It is easy to write a review if I can discover weaknesses in the paper.
That is because you comment on the weaknesses. You do this to show to someone who is convinced of the paper why you think the paper is weak.
For a strong paper, you would do the opposite: You highlight the strong points, in order to show to someone who is convinced that the paper is poor that it is not.
If it helps you, you can create a checklist for yourself, listing aspects that you expect to find in the paper. For instance:
- Is the contribution clear?
- Do I understand all parts of the novel idea?
- Are there any examples of how to use the novel concept?
Often, some of these questions are already provided in the invitation for the review.
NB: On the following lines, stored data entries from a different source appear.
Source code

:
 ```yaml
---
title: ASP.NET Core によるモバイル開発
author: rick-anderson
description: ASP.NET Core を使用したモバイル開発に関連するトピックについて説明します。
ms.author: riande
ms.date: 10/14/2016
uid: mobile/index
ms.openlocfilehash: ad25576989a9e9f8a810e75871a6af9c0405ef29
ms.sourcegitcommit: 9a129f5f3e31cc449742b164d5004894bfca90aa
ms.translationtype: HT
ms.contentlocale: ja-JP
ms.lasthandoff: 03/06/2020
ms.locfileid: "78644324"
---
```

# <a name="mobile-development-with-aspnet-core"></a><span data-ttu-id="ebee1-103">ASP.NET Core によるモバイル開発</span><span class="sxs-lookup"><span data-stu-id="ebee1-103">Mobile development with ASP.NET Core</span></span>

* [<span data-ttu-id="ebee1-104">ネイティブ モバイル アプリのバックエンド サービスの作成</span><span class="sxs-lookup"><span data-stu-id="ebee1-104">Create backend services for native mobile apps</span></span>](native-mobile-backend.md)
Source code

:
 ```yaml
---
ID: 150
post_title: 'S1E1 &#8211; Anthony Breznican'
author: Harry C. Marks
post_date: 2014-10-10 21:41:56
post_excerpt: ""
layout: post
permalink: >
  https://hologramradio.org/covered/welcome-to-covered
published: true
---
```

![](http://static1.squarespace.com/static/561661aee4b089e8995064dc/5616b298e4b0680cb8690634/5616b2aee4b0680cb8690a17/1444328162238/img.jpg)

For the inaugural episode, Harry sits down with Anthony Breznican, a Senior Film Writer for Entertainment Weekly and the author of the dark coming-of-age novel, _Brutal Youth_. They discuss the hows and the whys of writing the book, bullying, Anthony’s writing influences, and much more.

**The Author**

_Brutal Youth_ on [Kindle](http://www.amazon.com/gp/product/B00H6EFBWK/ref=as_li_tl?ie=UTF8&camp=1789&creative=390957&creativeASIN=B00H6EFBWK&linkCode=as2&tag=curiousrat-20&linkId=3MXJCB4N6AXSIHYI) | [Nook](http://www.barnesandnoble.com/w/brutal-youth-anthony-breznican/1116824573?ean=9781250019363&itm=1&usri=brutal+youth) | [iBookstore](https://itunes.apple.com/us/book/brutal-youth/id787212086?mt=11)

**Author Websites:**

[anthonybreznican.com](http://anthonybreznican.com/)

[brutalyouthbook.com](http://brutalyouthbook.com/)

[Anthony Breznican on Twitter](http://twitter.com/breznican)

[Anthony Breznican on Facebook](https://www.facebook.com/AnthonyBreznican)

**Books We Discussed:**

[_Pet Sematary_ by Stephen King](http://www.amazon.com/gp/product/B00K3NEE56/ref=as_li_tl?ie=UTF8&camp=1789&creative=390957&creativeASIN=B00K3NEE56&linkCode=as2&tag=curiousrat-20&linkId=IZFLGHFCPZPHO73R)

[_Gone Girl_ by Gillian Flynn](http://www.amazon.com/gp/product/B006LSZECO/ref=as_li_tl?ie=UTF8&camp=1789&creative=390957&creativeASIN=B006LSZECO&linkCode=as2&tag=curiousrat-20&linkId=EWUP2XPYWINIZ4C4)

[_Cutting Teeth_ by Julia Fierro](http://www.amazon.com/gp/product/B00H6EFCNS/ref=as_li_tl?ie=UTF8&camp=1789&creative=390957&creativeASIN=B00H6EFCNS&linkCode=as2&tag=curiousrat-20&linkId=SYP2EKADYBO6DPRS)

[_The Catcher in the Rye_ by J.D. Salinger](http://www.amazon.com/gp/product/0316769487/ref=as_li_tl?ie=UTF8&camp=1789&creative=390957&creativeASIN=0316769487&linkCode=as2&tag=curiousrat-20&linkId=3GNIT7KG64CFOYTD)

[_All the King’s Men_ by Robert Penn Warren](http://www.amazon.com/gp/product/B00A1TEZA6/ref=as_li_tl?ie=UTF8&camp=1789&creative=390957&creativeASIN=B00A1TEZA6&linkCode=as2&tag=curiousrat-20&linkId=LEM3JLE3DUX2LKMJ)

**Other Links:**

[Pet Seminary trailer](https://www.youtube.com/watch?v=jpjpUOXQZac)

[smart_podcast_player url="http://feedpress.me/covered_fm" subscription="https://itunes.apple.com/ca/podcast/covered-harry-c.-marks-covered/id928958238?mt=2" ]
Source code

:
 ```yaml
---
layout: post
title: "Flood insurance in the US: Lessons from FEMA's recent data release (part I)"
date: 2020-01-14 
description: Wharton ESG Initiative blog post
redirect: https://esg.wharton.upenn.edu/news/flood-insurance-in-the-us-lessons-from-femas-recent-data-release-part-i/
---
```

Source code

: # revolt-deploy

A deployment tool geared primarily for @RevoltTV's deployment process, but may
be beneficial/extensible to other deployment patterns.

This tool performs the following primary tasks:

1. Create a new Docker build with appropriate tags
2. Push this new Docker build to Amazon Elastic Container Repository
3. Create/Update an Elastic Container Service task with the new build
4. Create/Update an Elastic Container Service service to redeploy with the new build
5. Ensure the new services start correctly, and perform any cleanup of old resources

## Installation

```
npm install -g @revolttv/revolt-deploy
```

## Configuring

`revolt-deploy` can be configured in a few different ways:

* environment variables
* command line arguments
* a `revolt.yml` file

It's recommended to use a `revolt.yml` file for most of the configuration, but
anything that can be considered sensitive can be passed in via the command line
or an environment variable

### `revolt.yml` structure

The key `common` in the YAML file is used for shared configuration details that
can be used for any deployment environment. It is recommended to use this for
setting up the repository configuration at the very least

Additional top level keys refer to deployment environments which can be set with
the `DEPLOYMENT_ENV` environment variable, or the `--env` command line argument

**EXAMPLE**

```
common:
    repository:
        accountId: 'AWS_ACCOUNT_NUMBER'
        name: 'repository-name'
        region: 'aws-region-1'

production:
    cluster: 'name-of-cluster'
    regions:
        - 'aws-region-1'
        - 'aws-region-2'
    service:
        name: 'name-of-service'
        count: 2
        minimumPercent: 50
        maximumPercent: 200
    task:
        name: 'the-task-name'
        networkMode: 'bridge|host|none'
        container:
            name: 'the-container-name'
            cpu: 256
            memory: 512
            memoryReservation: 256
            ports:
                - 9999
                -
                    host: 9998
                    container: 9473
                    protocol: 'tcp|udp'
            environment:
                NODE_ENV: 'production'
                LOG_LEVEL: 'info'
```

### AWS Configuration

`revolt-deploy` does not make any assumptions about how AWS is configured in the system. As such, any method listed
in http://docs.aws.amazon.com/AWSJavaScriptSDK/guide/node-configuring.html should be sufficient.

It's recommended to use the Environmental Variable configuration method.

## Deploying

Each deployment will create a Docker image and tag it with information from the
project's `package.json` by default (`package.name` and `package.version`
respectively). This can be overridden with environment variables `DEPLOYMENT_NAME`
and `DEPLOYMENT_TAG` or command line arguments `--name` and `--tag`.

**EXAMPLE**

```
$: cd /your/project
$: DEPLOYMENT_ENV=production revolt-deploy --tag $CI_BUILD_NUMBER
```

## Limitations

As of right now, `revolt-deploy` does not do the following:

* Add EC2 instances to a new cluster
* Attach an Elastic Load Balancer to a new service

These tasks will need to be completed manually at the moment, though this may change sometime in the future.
In any case, you can highlight the answers to these questions in your review, and thereby corroborate your suggestion to accept the paper.
In all the cases, I'm unable to give any suggestions to improve the approach or the narrative of the paper.
You do not need to do this. If you really think the paper is great, and if that impression is supported by the aforementioned checklist, there is no point in suggesting changes for the sake of providing some suggestions.
How to show the PC members that I didn't just skim through the contributions, and agreed with the authors
That is exactly one of the reasons why you should explicitly highlight which parts of the paper you liked. One way to show that you actually understood the content of the paper is by writing a short summary of the paper in your own words at the beginning of the review. Later on, when you highlight positive aspects of the paper during the further text of your review, you can refer to the various parts of the paper content that you already mentioned during your short summary. This should be sufficient to show to both the authors and the PC members that you based your positive evaluation on actual comprehension and thought, rather than a cursory impression.